▶ **The task**
Output exactly the lines from the one holding "The selected node" through the final line of the entries.

▶ **Supplied records**
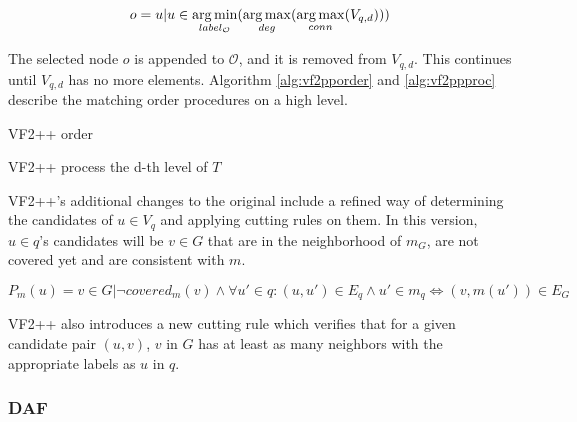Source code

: \[ o = {u | u \in \operatorname*{arg\,min}_{label_{\mathcal{O}}}(\operatorname*{arg\,max}_{deg}(\operatorname*{arg\,max}_{conn}(V_{q,d})))} \]

The selected node $o$ is appended to $\mathcal{O}$, and it is removed from $V_{q,d}$. This continues 
until $V_{q,d}$ has no more elements. Algorithm \ref{alg:vf2pporder} and \ref{alg:vf2ppproc} describe
the matching order procedures on a high level.

\begin{algorithm}[h]
    \SetAlgoLined\DontPrintSemicolon
    \label{alg:vf2pporder}
    \caption{VF2++ order}
\end{algorithm}

\begin{algorithm}[h]
    \SetAlgoLined\DontPrintSemicolon
    \label{alg:vf2ppproc}
    \caption{VF2++ process the d-th level of $T$}
\end{algorithm}

VF2++'s additional changes to the original include a refined way of determining the candidates
of $u \in V_q$ and applying cutting rules on them. In this version, $u \in q$'s candidates will be 
$v \in G$ that are in the neighborhood of $m_G$, are not covered yet and are consistent with $m$.

\[ P_m(u) = {v \in G | \neg covered_m(v) \land \forall u' \in q: (u, u') \in E_q \land u' \in m_q \iff (v, m(u')) \in E_G}  \]

VF2++ also introduces a new cutting rule which verifies that for a given candidate pair $(u, v)$,
$v$ in $G$ has at least as many neighbors with the appropriate labels as $u$ in $q$.


\subsubsection{DAF}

▶ **Solution to the exercise**
The selected node $o$ is appended to $\mathcal{O}$, and it is removed from $V_{q,d}$. This continues 
until $V_{q,d}$ has no more elements. Algorithm \ref{alg:vf2pporder} and \ref{alg:vf2ppproc} describe
the matching order procedures on a high level.

\begin{algorithm}[h]
    \SetAlgoLined\DontPrintSemicolon
    \label{alg:vf2pporder}
    \caption{VF2++ order}
\end{algorithm}

\begin{algorithm}[h]
    \SetAlgoLined\DontPrintSemicolon
    \label{alg:vf2ppproc}
    \caption{VF2++ process the d-th level of $T$}
\end{algorithm}

VF2++'s additional changes to the original include a refined way of determining the candidates
of $u \in V_q$ and applying cutting rules on them. In this version, $u \in q$'s candidates will be 
$v \in G$ that are in the neighborhood of $m_G$, are not covered yet and are consistent with $m$.

\[ P_m(u) = {v \in G | \neg covered_m(v) \land \forall u' \in q: (u, u') \in E_q \land u' \in m_q \iff (v, m(u')) \in E_G}  \]

VF2++ also introduces a new cutting rule which verifies that for a given candidate pair $(u, v)$,
$v$ in $G$ has at least as many neighbors with the appropriate labels as $u$ in $q$.


\subsubsection{DAF}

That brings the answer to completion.